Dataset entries
■ ■ ■ ■ ■ ■ ■
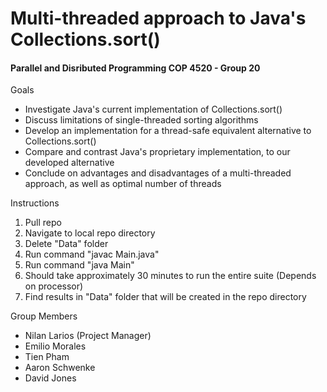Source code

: <h1>Multi-threaded approach to Java's Collections.sort()</h1>
<h4>Parallel and Disributed Programming COP 4520 - Group 20</h4>

<dl>
  <dt>Goals</dt>
  <ul>
    <li>Investigate Java's current implementation of Collections.sort()</li>
    <li>Discuss limitations of single-threaded sorting algorithms</li>
    <li>Develop an implementation for a thread-safe equivalent alternative to Collections.sort()</li>
    <li>Compare and contrast Java's proprietary implementation, to our developed alternative</li>
    <li>Conclude on advantages and disadvantages of a multi-threaded approach, as well as optimal number of threads</li>
  </ul>
  
  <dt>Instructions</dt>
  <ol>
    <li>Pull repo</li>
    <li>Navigate to local repo directory</li>
    <li>Delete "Data" folder</li>
    <li>Run command "javac Main.java"</li>
    <li>Run command "java Main"</li>
    <li>Should take approximately 30 minutes to run the entire suite (Depends on processor)</li>
    <li>Find results in "Data" folder that will be created in the repo directory</li>
  </ol>
  
  <dt>Group Members</dt>
  <ul>
    <li>Nilan Larios (Project Manager)</li>
    <li>Emilio Morales</li>
    <li>Tien Pham</li>
    <li>Aaron Schwenke</li>
    <li>David Jones</li>
  </ul>
</dl>

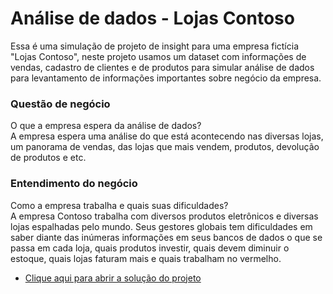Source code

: # Análise de dados - Lojas Contoso

Essa é uma simulação de projeto de insight para uma empresa fictícia "Lojas Contoso", 
neste projeto usamos um dataset com informações de vendas, cadastro de clientes e de produtos
para simular análise de dados para levantamento de informações importantes sobre negócio da empresa. 

### Questão de negócio
O que a empresa espera da análise de dados?<br>
A empresa espera uma análise do que está acontecendo nas diversas lojas,
um panorama de vendas, das lojas que mais vendem, produtos, devolução de produtos e etc.

### Entendimento do negócio
Como a empresa trabalha e quais suas dificuldades?<br>
A empresa Contoso trabalha com diversos produtos eletrônicos e diversas lojas espalhadas pelo mundo. Seus gestores globais tem dificuldades em saber diante das inúmeras informações em seus bancos de dados o que se passa em cada loja, quais produtos investir, quais devem diminuir o estoque, quais lojas faturam mais e quais trabalham no vermelho.

- <a href="https://github.com/dev-daniel-amorim/DS-Projeto-Insights-01/blob/main/DS-Insights-01.ipynb"> Clique aqui para abrir a solução do projeto</a>
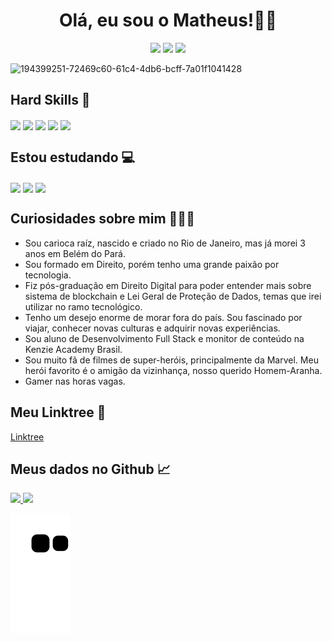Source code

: <div align="center">
  <h1>Olá, eu sou o Matheus!👋🏻</h1>
</div>

<div align="center">
  <a href="https://instagram.com/matheusfelipetp" target="_blank"><img src="https://img.shields.io/badge/-Instagram-%23E4405F?style=for-the-badge&logo=instagram&logoColor=white" target="_blank"></a>
  <a href="https://www.linkedin.com/in/matheusfelipetp" target="_blank"><img src="https://img.shields.io/badge/-LinkedIn-%230077B5?style=for-the-badge&logo=linkedin&logoColor=white" target="_blank"></a>
  <a href = "mailto:matheusfelipetp@outlook.com"><img src="https://img.shields.io/badge/Gmail-D14836?style=for-the-badge&logo=gmail&logoColor=white" target="_blank"> </a>
</div>

![194399251-72469c60-61c4-4db6-bcff-7a01f1041428](https://user-images.githubusercontent.com/102761014/194628758-659bf5af-2d01-4757-979e-68a69acc2575.gif)

## Hard Skills 🧠
  <div style="display: inline_block">
    <img align="center" alt"Figma" height="30" width"40" src="https://cdn.jsdelivr.net/gh/devicons/devicon/icons/figma/figma-original.svg">
    <img align="center" alt"Git" height="30" width"40" src="https://cdn.jsdelivr.net/gh/devicons/devicon/icons/git/git-original.svg">
    <img align="center" alt"HTML" height="30" width"40" src="https://cdn.jsdelivr.net/gh/devicons/devicon/icons/html5/html5-original.svg">
    <img align="center" alt"CSS" height="30" width"40" src="https://cdn.jsdelivr.net/gh/devicons/devicon/icons/css3/css3-original.svg">
    <img align="center" alt"JavaScript" height="30" width"40" src="https://cdn.jsdelivr.net/gh/devicons/devicon/icons/javascript/javascript-original.svg">
  </div>  
  
## Estou estudando 💻
  <div style="display: inline_block">
    <img align="center" alt"React" height="30" width"40" src="https://cdn.jsdelivr.net/gh/devicons/devicon/icons/react/react-original.svg" />
    <img align="center" alt"TypeScript" height="30" width"40" src="https://cdn.jsdelivr.net/gh/devicons/devicon/icons/typescript/typescript-original.svg" />
    <img align="center" alt"Sass" height="30" width"40" src="https://cdn.jsdelivr.net/gh/devicons/devicon/icons/sass/sass-original.svg" />      
  </div>  
                                                                                                                             
                                                                                                                                      
## Curiosidades sobre mim 👨🏼‍💻

- Sou carioca raíz, nascido e criado no Rio de Janeiro, mas já morei 3 anos em Belém do Pará.
- Sou formado em Direito, porém tenho uma grande paixão por tecnologia.
- Fiz pós-graduação em Direito Digital para poder entender mais sobre sistema de blockchain e Lei Geral de Proteção de Dados, temas que irei utilizar no ramo tecnológico.
- Tenho um desejo enorme de morar fora do país. Sou fascinado por viajar, conhecer novas culturas e adquirir novas experiências.
- Sou aluno de Desenvolvimento Full Stack e monitor de conteúdo na Kenzie Academy Brasil.
- Sou muito fã de filmes de super-heróis, principalmente da Marvel. Meu herói favorito é o amigão da vizinhança, nosso querido Homem-Aranha.
- Gamer nas horas vagas.
  

## Meu Linktree 🔗
  <a href="https://linktr.ee/matheusfelipetp" target="_blank">Linktree</a>
  
  
## Meus dados no Github 📈
  
  <div>
      <a href="https://github.com/matheusfelipetp">
      <img width="400px" src="https://github-readme-stats.vercel.app/api?username=matheusfelipetp&show_icons=true&theme=tokyonight&include_all_commits=true&count_private=true"/>
      <img width="395px" src="https://github-readme-stats.vercel.app/api/top-langs/?username=matheusfelipetp&layout=compact&langs_count=7&theme=tokyonight"/>
  </div>
    
![Snake animation](https://github.com/matheusfelipetp/matheusfelipetp/blob/output/github-contribution-grid-snake.svg)
    
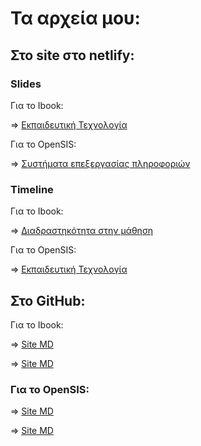 # Τα αρχεία μου:
## Στο site στο netlify:
### Slides

Για το Ibook:

=> [Εκπαιδευτική Τεχνολογία](https://panmour.netlify.app//slides/learning/)

Για το OpenSIS:

=> [Συστήματα επεξεργασίας πληροφοριών](https://panmour.netlify.app//slides/information-processing-system/)

### Timeline

Για το Ibook:

=> [Διαδραστηκότητα στην μάθηση](https://panmour.netlify.app//timeline/interactivity-in-learning/)

Για το OpenSIS:

=> [Εκπαιδευτική Τεχνολογία](https://panmour.netlify.app//timeline/learning/)

## Στο GitHub:

Για το Ibook:

=> [Site MD](https://github.com/PanMour/site/blob/master/_timeline/interactivity-in-learning.md)

=> [Site MD](https://github.com/PanMour/site/blob/master/_slides/learning.md)

### Για το OpenSIS:

=> [Site MD](https://github.com/PanMour/site/blob/master/_slides/information-processing-system.md)

=> [Site MD](https://github.com/PanMour/site/blob/master/_timeline/learning.md)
■ ■ ■ ■ ■ ■ ■
__TASK DESCRIPTION__
A word-for-word copy of all the data, without pictures, is the expected output.

__RESPONSE AREA__
Source code

: <h1>Multi-threaded approach to Java's Collections.sort()</h1>
<h4>Parallel and Disributed Programming COP 4520 - Group 20</h4>

<dl>
  <dt>Goals</dt>
  <ul>
    <li>Investigate Java's current implementation of Collections.sort()</li>
    <li>Discuss limitations of single-threaded sorting algorithms</li>
    <li>Develop an implementation for a thread-safe equivalent alternative to Collections.sort()</li>
    <li>Compare and contrast Java's proprietary implementation, to our developed alternative</li>
    <li>Conclude on advantages and disadvantages of a multi-threaded approach, as well as optimal number of threads</li>
  </ul>
  
  <dt>Instructions</dt>
  <ol>
    <li>Pull repo</li>
    <li>Navigate to local repo directory</li>
    <li>Delete "Data" folder</li>
    <li>Run command "javac Main.java"</li>
    <li>Run command "java Main"</li>
    <li>Should take approximately 30 minutes to run the entire suite (Depends on processor)</li>
    <li>Find results in "Data" folder that will be created in the repo directory</li>
  </ol>
  
  <dt>Group Members</dt>
  <ul>
    <li>Nilan Larios (Project Manager)</li>
    <li>Emilio Morales</li>
    <li>Tien Pham</li>
    <li>Aaron Schwenke</li>
    <li>David Jones</li>
  </ul>
</dl>

Source code

: # Análise de dados - Lojas Contoso

Essa é uma simulação de projeto de insight para uma empresa fictícia "Lojas Contoso", 
neste projeto usamos um dataset com informações de vendas, cadastro de clientes e de produtos
para simular análise de dados para levantamento de informações importantes sobre negócio da empresa. 

### Questão de negócio
O que a empresa espera da análise de dados?<br>
A empresa espera uma análise do que está acontecendo nas diversas lojas,
um panorama de vendas, das lojas que mais vendem, produtos, devolução de produtos e etc.

### Entendimento do negócio
Como a empresa trabalha e quais suas dificuldades?<br>
A empresa Contoso trabalha com diversos produtos eletrônicos e diversas lojas espalhadas pelo mundo. Seus gestores globais tem dificuldades em saber diante das inúmeras informações em seus bancos de dados o que se passa em cada loja, quais produtos investir, quais devem diminuir o estoque, quais lojas faturam mais e quais trabalham no vermelho.

- <a href="https://github.com/dev-daniel-amorim/DS-Projeto-Insights-01/blob/main/DS-Insights-01.ipynb"> Clique aqui para abrir a solução do projeto</a>
Source code

: <div align="center">
  <h1>Olá, eu sou o Matheus!👋🏻</h1>
</div>

<div align="center">
  <a href="https://instagram.com/matheusfelipetp" target="_blank"><img src="https://img.shields.io/badge/-Instagram-%23E4405F?style=for-the-badge&logo=instagram&logoColor=white" target="_blank"></a>
  <a href="https://www.linkedin.com/in/matheusfelipetp" target="_blank"><img src="https://img.shields.io/badge/-LinkedIn-%230077B5?style=for-the-badge&logo=linkedin&logoColor=white" target="_blank"></a>
  <a href = "mailto:matheusfelipetp@outlook.com"><img src="https://img.shields.io/badge/Gmail-D14836?style=for-the-badge&logo=gmail&logoColor=white" target="_blank"> </a>
</div>

![194399251-72469c60-61c4-4db6-bcff-7a01f1041428](https://user-images.githubusercontent.com/102761014/194628758-659bf5af-2d01-4757-979e-68a69acc2575.gif)

## Hard Skills 🧠
  <div style="display: inline_block">
    <img align="center" alt"Figma" height="30" width"40" src="https://cdn.jsdelivr.net/gh/devicons/devicon/icons/figma/figma-original.svg">
    <img align="center" alt"Git" height="30" width"40" src="https://cdn.jsdelivr.net/gh/devicons/devicon/icons/git/git-original.svg">
    <img align="center" alt"HTML" height="30" width"40" src="https://cdn.jsdelivr.net/gh/devicons/devicon/icons/html5/html5-original.svg">
    <img align="center" alt"CSS" height="30" width"40" src="https://cdn.jsdelivr.net/gh/devicons/devicon/icons/css3/css3-original.svg">
    <img align="center" alt"JavaScript" height="30" width"40" src="https://cdn.jsdelivr.net/gh/devicons/devicon/icons/javascript/javascript-original.svg">
  </div>  
  
## Estou estudando 💻
  <div style="display: inline_block">
    <img align="center" alt"React" height="30" width"40" src="https://cdn.jsdelivr.net/gh/devicons/devicon/icons/react/react-original.svg" />
    <img align="center" alt"TypeScript" height="30" width"40" src="https://cdn.jsdelivr.net/gh/devicons/devicon/icons/typescript/typescript-original.svg" />
    <img align="center" alt"Sass" height="30" width"40" src="https://cdn.jsdelivr.net/gh/devicons/devicon/icons/sass/sass-original.svg" />      
  </div>  
                                                                                                                             
                                                                                                                                      
## Curiosidades sobre mim 👨🏼‍💻

- Sou carioca raíz, nascido e criado no Rio de Janeiro, mas já morei 3 anos em Belém do Pará.
- Sou formado em Direito, porém tenho uma grande paixão por tecnologia.
- Fiz pós-graduação em Direito Digital para poder entender mais sobre sistema de blockchain e Lei Geral de Proteção de Dados, temas que irei utilizar no ramo tecnológico.
- Tenho um desejo enorme de morar fora do país. Sou fascinado por viajar, conhecer novas culturas e adquirir novas experiências.
- Sou aluno de Desenvolvimento Full Stack e monitor de conteúdo na Kenzie Academy Brasil.
- Sou muito fã de filmes de super-heróis, principalmente da Marvel. Meu herói favorito é o amigão da vizinhança, nosso querido Homem-Aranha.
- Gamer nas horas vagas.
  

## Meu Linktree 🔗
  <a href="https://linktr.ee/matheusfelipetp" target="_blank">Linktree</a>
  
  
## Meus dados no Github 📈
  
  <div>
      <a href="https://github.com/matheusfelipetp">
      <img width="400px" src="https://github-readme-stats.vercel.app/api?username=matheusfelipetp&show_icons=true&theme=tokyonight&include_all_commits=true&count_private=true"/>
      <img width="395px" src="https://github-readme-stats.vercel.app/api/top-langs/?username=matheusfelipetp&layout=compact&langs_count=7&theme=tokyonight"/>
  </div>
    
![Snake animation](https://github.com/matheusfelipetp/matheusfelipetp/blob/output/github-contribution-grid-snake.svg)
    
 # Τα αρχεία μου:
## Στο site στο netlify:
### Slides

Για το Ibook:

=> [Εκπαιδευτική Τεχνολογία](https://panmour.netlify.app//slides/learning/)

Για το OpenSIS:

=> [Συστήματα επεξεργασίας πληροφοριών](https://panmour.netlify.app//slides/information-processing-system/)

### Timeline

Για το Ibook:

=> [Διαδραστηκότητα στην μάθηση](https://panmour.netlify.app//timeline/interactivity-in-learning/)

Για το OpenSIS:

=> [Εκπαιδευτική Τεχνολογία](https://panmour.netlify.app//timeline/learning/)

## Στο GitHub:

Για το Ibook:

=> [Site MD](https://github.com/PanMour/site/blob/master/_timeline/interactivity-in-learning.md)

=> [Site MD](https://github.com/PanMour/site/blob/master/_slides/learning.md)

### Για το OpenSIS:

=> [Site MD](https://github.com/PanMour/site/blob/master/_slides/information-processing-system.md)

=> [Site MD](https://github.com/PanMour/site/blob/master/_timeline/learning.md)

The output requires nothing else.